▶
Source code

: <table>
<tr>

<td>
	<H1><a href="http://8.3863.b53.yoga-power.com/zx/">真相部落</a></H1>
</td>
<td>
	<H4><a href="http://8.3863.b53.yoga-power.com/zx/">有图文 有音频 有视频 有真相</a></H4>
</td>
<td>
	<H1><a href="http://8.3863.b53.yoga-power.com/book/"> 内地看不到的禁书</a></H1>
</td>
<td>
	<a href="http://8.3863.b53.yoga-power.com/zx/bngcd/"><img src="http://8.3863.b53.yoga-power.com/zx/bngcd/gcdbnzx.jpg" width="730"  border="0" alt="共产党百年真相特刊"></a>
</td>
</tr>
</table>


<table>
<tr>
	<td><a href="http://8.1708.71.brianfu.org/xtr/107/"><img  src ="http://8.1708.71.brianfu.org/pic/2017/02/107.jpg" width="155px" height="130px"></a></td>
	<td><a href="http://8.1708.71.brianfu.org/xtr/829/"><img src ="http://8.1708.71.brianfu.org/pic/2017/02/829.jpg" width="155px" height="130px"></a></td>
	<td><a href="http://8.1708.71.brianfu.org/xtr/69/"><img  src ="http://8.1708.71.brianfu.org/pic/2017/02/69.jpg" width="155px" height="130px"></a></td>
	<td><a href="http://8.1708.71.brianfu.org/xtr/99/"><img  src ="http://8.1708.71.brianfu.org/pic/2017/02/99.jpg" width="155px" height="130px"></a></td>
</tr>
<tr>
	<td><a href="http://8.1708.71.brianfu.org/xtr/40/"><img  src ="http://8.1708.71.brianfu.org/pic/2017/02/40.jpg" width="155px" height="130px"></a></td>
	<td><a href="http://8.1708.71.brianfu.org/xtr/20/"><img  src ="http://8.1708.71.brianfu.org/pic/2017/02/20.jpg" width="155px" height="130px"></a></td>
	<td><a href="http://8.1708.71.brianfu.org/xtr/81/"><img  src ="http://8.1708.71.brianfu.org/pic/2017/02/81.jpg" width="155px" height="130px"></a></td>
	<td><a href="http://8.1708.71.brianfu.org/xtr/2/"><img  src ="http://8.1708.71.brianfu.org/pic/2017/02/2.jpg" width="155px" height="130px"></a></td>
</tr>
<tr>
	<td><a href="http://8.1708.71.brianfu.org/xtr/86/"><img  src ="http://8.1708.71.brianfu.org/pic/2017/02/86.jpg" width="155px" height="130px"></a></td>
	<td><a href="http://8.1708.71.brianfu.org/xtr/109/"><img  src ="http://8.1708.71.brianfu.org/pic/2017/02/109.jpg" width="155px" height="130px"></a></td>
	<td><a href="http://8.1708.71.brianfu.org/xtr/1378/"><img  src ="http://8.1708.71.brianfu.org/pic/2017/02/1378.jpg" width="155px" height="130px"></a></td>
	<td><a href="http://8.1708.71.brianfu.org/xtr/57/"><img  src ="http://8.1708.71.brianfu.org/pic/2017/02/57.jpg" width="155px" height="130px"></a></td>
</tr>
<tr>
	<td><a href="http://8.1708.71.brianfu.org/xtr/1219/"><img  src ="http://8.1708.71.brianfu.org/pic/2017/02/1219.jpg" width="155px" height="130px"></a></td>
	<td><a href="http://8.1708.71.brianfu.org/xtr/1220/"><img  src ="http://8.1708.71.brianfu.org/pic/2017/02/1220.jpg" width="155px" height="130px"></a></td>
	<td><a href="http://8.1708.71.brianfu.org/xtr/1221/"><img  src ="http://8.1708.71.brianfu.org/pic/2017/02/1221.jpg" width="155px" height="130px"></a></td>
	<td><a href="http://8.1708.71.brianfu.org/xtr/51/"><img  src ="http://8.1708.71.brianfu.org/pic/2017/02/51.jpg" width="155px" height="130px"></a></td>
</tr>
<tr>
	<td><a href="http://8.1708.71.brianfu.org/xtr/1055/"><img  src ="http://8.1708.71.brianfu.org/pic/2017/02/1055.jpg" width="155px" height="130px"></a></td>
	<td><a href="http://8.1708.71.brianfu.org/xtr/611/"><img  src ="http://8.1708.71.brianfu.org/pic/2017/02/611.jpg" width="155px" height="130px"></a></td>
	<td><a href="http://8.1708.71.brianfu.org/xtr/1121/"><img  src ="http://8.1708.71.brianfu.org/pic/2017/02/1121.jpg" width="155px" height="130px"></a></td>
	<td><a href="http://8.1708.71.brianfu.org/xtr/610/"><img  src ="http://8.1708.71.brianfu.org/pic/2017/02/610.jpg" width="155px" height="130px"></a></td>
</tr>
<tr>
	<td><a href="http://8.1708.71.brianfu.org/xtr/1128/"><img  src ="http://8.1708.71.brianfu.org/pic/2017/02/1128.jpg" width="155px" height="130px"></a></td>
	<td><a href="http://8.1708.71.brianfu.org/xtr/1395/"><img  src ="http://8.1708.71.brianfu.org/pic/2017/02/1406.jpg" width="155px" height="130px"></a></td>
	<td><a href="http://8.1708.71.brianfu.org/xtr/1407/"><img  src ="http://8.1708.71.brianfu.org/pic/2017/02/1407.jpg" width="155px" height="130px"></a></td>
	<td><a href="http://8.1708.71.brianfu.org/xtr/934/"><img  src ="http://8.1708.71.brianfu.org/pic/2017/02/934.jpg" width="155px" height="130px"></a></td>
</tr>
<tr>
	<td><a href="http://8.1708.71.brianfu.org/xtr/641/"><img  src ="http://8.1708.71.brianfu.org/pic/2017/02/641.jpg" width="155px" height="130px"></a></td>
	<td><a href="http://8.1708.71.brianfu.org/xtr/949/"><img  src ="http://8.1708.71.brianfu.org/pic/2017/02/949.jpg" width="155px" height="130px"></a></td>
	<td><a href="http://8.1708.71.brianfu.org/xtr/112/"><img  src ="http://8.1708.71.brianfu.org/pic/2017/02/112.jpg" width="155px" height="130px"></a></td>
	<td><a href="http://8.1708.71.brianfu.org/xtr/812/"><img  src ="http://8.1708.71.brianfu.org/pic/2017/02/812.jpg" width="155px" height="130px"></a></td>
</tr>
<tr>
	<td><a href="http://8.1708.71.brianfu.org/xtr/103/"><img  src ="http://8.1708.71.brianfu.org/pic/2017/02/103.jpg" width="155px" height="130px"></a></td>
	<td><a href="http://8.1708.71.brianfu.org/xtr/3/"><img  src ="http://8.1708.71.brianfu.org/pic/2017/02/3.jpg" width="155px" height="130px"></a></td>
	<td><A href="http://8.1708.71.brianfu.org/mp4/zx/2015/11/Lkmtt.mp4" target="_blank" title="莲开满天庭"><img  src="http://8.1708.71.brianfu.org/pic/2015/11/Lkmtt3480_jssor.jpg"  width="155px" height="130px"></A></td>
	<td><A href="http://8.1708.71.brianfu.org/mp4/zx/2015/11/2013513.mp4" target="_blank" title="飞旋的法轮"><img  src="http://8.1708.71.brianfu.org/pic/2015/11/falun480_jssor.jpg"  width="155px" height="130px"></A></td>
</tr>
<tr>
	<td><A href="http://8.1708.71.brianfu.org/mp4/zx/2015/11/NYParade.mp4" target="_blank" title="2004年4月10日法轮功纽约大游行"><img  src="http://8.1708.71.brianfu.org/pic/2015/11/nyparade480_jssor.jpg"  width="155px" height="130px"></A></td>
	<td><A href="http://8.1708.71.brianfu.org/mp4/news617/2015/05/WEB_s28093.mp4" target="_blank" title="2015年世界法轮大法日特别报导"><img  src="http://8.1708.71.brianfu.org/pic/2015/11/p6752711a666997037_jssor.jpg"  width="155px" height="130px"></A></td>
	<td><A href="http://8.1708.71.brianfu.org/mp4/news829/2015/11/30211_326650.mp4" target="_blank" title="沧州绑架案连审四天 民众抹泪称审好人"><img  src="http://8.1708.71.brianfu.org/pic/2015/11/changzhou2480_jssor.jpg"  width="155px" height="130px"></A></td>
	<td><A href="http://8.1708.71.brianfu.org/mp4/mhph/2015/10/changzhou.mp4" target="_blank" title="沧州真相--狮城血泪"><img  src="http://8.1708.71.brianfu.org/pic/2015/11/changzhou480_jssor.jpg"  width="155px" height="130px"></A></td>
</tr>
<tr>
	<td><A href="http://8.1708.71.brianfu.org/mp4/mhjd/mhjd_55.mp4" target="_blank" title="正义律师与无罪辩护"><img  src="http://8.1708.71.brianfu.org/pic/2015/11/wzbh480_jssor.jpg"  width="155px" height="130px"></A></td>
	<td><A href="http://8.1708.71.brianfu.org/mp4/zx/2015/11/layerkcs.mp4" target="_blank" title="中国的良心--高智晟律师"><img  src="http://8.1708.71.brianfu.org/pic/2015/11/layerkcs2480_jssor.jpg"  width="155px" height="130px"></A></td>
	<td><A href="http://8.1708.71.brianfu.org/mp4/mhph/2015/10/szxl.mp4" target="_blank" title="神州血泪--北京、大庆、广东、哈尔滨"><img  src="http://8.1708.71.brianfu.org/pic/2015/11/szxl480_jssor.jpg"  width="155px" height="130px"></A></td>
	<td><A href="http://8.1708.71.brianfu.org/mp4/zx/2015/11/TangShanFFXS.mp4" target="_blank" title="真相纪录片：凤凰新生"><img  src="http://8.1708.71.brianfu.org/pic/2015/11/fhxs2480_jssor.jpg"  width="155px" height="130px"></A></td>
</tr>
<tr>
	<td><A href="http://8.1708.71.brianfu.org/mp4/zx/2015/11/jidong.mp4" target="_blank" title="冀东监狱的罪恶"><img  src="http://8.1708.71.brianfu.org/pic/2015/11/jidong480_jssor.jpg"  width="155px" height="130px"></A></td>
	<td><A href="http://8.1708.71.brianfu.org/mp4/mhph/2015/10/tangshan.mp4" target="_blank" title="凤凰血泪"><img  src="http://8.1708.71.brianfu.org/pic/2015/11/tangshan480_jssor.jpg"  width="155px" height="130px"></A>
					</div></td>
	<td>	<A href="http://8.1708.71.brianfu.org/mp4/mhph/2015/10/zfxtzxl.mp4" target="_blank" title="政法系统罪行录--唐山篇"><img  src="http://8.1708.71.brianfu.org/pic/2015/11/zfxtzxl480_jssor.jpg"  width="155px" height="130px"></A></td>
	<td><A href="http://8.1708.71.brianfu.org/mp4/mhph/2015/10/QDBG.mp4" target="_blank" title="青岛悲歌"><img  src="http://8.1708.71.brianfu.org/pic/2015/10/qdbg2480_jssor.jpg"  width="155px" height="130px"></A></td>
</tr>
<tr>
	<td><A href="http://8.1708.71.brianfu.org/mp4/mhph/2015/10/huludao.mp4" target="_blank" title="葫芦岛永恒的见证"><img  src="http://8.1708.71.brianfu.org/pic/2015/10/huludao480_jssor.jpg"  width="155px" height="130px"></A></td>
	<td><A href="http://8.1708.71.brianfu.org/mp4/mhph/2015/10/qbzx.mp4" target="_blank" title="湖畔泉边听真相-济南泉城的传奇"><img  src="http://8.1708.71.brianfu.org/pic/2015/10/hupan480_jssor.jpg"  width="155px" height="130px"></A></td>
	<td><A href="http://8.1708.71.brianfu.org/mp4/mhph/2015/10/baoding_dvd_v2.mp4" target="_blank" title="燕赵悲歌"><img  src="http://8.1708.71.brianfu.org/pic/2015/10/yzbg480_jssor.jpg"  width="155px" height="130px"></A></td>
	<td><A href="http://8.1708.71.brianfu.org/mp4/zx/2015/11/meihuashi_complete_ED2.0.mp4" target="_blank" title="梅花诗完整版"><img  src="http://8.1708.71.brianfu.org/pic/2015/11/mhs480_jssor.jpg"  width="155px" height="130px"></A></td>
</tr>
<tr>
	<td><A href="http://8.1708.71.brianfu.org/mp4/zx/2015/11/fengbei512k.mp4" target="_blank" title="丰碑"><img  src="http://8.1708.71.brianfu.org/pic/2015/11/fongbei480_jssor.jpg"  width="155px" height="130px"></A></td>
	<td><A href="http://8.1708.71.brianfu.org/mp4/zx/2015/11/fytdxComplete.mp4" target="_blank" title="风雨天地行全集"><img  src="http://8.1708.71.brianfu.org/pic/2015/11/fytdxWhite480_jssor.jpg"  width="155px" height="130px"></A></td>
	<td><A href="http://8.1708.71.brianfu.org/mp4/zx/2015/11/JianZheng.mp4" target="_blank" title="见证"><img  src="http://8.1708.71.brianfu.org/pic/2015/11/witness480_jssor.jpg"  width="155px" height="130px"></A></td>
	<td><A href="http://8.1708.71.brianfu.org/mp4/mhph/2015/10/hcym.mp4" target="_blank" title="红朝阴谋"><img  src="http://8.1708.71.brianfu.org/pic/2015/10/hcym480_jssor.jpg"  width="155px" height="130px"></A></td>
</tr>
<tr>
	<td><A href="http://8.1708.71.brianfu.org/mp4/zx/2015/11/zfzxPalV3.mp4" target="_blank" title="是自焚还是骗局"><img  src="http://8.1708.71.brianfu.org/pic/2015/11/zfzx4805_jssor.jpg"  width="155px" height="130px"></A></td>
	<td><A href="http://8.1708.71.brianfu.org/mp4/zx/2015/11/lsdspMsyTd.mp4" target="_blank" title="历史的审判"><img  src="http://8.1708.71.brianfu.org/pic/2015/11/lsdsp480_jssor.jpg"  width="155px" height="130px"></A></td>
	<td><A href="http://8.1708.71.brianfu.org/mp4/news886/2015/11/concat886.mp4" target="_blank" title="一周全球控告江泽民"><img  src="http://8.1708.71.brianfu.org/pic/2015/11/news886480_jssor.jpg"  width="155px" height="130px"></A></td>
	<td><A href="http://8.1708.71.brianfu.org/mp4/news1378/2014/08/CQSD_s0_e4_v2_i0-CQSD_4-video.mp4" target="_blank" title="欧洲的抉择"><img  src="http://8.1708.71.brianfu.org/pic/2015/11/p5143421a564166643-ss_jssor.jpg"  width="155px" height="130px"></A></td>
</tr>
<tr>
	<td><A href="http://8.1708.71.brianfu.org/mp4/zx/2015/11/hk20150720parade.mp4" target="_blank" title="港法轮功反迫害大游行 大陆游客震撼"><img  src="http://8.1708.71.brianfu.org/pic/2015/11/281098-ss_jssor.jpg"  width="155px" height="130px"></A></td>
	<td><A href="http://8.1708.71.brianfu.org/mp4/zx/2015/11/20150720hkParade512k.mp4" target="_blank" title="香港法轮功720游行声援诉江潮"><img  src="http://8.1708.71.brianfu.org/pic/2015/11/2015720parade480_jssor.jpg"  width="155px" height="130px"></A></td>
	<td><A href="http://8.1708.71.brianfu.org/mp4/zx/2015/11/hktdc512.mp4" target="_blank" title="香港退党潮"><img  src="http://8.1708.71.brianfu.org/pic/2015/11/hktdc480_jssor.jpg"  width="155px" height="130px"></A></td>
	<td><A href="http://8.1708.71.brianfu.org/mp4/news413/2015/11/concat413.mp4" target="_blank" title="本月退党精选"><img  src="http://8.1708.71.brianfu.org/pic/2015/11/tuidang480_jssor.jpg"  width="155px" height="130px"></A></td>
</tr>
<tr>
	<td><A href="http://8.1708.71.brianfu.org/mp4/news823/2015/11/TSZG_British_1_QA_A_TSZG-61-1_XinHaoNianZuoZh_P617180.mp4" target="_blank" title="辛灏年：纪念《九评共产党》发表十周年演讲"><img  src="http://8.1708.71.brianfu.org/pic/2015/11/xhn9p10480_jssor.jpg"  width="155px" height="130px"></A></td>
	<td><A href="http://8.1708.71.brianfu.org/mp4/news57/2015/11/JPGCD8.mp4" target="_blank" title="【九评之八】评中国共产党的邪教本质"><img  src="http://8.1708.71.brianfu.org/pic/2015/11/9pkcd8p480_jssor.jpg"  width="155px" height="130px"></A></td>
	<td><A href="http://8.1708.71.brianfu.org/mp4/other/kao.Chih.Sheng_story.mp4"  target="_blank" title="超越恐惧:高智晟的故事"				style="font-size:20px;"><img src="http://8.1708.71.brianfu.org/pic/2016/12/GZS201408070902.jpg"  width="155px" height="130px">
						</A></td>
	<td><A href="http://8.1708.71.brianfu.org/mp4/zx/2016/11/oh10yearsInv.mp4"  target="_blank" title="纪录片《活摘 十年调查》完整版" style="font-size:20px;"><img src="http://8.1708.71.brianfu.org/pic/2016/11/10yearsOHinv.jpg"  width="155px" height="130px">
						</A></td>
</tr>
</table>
◀
▶
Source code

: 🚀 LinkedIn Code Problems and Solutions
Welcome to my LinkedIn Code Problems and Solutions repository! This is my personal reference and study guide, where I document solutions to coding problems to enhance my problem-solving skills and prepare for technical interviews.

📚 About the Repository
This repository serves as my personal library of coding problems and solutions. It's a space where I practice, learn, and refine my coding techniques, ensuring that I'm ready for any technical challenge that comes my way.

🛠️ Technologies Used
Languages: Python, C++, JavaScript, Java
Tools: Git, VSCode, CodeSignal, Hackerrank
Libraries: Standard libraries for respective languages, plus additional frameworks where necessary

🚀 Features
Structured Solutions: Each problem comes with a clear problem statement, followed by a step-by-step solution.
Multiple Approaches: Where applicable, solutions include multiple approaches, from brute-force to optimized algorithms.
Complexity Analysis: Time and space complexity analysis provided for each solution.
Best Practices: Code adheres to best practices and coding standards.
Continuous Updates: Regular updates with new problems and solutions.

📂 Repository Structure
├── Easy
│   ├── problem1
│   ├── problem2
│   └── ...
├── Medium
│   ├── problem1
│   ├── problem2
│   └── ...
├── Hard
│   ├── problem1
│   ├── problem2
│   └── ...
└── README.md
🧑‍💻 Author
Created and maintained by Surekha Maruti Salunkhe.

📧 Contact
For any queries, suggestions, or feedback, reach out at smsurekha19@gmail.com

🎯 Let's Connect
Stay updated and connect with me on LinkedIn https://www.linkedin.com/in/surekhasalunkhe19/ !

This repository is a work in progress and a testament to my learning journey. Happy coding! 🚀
◀
▶
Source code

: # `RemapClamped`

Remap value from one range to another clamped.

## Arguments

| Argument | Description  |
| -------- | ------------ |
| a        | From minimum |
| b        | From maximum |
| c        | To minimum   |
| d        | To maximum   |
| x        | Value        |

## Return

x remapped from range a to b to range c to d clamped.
◀
__REQUIREMENT__. Every line that holds the word "power" should be copied from the records above.

__SOLUTION FOR THIS PROBLEM__.
	<H1><a href="http://8.3863.b53.yoga-power.com/zx/">真相部落</a></H1>
	<H4><a href="http://8.3863.b53.yoga-power.com/zx/">有图文 有音频 有视频 有真相</a></H4>
	<H1><a href="http://8.3863.b53.yoga-power.com/book/"> 内地看不到的禁书</a></H1>
	<a href="http://8.3863.b53.yoga-power.com/zx/bngcd/"><img src="http://8.3863.b53.yoga-power.com/zx/bngcd/gcdbnzx.jpg" width="730"  border="0" alt="共产党百年真相特刊"></a>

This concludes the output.